Key Largo, roteiro de Maxwell Anderson. Autor sério, liberal, que fez música com Kurt Weill ( a melhor canção da história- September Song-é da dupla ). Neste roteiro, Anderrson cria uma mini-américa. Num hotel, cercado de vazio. O gangster ( que representa aquilo que a nação se tornou ), um velho aleijado ( o bom cidadão, impotente ), e o existencialista ( Bogart ). E um bando de índios, perdidos e sem lugar, levando a culpa de tudo e jogados ao vento.
Key Largo, com Edward G. Robinson, ator perseguido por ser judeu, perseguido por ser de esquerda, mas que sempre recebeu apoio de Huston, Bogey, Mankiewicz. Aqui ele domina o filme. Rouba as cenas de Bogey. Brilha em sua maldade perversa.
E Humphrey, fazendo aquilo que tanto encantou os franceses ( Sartre, Goddard, Truffaut, Genet ), um homem sem endereço, sem família, sem ilusões, sem futuro.
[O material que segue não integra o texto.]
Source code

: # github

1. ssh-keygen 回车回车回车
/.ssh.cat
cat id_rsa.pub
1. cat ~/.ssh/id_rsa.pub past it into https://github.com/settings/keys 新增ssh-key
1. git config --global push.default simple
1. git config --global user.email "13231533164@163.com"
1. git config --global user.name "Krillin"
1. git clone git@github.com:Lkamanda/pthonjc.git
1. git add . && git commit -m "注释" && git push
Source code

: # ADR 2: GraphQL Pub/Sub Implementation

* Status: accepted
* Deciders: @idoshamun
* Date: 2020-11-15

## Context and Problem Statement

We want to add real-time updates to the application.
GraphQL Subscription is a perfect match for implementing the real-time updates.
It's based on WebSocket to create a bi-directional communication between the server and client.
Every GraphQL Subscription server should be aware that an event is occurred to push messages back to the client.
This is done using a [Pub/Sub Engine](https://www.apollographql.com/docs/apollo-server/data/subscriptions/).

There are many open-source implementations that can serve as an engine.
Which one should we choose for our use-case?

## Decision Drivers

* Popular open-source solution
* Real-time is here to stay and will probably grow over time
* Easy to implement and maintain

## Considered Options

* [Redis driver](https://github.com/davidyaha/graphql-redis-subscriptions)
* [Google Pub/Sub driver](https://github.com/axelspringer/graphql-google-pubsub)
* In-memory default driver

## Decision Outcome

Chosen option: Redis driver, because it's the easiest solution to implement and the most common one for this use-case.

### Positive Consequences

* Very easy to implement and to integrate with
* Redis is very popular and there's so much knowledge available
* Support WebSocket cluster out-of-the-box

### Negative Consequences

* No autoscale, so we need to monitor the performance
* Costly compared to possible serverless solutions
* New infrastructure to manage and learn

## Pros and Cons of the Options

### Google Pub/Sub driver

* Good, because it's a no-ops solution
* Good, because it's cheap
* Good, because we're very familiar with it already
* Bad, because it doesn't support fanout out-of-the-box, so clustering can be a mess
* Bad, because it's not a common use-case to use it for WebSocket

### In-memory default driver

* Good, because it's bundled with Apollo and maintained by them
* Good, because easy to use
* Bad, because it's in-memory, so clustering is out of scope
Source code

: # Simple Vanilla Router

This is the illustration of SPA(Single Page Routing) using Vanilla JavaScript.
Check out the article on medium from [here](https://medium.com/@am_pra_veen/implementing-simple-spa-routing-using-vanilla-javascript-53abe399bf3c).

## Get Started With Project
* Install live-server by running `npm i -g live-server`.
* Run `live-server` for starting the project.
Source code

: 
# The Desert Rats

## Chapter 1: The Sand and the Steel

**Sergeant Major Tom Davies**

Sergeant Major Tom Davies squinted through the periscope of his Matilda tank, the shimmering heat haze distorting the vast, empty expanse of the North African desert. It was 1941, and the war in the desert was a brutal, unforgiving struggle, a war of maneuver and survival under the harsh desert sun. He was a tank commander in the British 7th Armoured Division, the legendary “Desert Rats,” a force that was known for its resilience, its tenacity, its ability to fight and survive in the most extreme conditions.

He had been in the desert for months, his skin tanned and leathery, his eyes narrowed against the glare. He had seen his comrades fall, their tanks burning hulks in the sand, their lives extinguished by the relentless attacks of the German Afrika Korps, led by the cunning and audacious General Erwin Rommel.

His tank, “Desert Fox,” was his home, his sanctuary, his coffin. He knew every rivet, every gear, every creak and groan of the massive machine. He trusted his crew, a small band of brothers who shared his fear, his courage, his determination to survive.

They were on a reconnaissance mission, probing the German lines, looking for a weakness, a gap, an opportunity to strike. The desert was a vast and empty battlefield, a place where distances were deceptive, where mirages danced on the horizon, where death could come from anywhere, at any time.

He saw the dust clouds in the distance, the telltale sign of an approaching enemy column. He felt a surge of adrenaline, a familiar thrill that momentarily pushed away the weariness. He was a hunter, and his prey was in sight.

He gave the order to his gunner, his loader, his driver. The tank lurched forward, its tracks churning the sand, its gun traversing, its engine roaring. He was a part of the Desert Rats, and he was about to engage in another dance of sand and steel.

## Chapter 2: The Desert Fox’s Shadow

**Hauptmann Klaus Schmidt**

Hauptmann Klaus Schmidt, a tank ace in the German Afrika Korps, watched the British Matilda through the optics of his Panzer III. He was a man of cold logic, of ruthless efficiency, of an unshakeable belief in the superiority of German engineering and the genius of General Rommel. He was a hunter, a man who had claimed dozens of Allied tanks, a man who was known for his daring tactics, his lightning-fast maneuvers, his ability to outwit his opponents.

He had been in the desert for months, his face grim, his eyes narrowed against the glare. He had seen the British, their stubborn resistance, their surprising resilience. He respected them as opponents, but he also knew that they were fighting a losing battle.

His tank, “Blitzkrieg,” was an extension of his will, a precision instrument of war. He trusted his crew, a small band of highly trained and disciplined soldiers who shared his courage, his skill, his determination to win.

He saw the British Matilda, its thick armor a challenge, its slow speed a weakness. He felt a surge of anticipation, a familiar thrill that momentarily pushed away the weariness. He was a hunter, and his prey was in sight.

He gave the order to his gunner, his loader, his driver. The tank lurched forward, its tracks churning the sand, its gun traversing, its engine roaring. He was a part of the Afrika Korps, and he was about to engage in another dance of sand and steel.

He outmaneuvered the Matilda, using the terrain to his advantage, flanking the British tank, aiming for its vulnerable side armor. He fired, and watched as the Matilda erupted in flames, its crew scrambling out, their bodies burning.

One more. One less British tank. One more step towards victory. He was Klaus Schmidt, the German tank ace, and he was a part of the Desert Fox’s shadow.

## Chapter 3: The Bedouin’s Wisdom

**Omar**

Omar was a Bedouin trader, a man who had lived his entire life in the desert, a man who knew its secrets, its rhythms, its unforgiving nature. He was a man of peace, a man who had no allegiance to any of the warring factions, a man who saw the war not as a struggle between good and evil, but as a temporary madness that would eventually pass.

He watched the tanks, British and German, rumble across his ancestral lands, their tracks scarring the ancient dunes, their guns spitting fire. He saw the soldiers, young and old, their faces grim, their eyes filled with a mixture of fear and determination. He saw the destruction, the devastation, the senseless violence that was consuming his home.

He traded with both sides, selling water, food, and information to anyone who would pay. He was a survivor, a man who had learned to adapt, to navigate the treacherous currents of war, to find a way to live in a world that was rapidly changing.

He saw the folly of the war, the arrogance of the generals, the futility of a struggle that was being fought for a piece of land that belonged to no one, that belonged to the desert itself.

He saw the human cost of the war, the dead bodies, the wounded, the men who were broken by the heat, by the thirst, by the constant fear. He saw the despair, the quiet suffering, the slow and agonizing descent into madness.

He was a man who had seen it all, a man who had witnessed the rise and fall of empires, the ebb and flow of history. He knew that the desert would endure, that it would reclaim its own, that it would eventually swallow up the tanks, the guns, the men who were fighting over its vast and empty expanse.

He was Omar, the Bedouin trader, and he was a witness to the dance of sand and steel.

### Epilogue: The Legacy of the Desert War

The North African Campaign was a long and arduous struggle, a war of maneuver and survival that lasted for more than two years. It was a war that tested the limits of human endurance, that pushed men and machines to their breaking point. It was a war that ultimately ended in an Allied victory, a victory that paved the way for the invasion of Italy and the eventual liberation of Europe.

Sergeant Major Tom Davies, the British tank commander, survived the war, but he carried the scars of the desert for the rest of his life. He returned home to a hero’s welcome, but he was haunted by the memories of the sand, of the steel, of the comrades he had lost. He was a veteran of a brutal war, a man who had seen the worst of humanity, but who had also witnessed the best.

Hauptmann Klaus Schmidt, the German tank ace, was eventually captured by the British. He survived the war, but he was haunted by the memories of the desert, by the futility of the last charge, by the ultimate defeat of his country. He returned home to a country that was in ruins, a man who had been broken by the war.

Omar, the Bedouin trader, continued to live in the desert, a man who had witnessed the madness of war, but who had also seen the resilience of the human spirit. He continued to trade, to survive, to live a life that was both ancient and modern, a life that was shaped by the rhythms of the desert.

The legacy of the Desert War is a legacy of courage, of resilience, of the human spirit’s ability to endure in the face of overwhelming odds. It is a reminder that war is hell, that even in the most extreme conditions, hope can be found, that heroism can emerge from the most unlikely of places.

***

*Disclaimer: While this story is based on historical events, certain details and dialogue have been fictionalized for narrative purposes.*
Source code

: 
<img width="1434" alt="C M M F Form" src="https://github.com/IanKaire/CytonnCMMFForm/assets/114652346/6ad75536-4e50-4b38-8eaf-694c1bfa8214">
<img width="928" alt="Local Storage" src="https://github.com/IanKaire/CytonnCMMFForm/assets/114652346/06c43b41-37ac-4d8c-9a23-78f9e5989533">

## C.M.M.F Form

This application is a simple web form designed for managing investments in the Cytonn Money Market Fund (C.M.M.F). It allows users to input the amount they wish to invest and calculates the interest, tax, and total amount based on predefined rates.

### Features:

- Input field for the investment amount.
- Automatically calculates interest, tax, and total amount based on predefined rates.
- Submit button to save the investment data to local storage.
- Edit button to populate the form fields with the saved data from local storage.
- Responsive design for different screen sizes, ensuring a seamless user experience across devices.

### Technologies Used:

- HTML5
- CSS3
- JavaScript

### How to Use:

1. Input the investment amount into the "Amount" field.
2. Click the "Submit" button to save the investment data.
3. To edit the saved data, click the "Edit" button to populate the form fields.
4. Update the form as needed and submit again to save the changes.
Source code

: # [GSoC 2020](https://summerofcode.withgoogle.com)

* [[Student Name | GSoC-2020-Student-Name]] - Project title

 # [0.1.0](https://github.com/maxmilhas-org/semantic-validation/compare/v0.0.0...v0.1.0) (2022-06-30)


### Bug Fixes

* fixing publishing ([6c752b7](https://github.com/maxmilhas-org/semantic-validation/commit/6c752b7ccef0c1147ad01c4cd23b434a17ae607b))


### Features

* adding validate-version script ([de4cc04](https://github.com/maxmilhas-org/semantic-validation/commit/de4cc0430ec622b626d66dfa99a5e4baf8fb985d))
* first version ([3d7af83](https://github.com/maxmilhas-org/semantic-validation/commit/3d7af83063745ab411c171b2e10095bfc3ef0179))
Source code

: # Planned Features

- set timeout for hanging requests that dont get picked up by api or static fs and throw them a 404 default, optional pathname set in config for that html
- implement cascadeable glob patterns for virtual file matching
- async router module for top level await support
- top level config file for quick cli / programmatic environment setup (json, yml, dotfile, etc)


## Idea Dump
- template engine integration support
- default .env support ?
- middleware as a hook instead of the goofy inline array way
Bogart nos exibindo o homem de hoje e de amanhã, livre- perdido- sem se comprometer, mas obrigado a agir.
Key Largo, com fotografia do genial Karl Freund ( de Lang, de Murnau, e a América sempre foi esperta em acolher os " sem endereço " úteis ).
Um filme direto, simples, de texto, de testosterona-adulta, de furacão ( e exemplar na cena em que Robinson teme a chuva " pois não póde a dominar"- sina de todo super-homem ).
Único ponto fraco: a trilha sonora de Max Steiner, que quase põe tudo abaixo com sua melosidade fútil.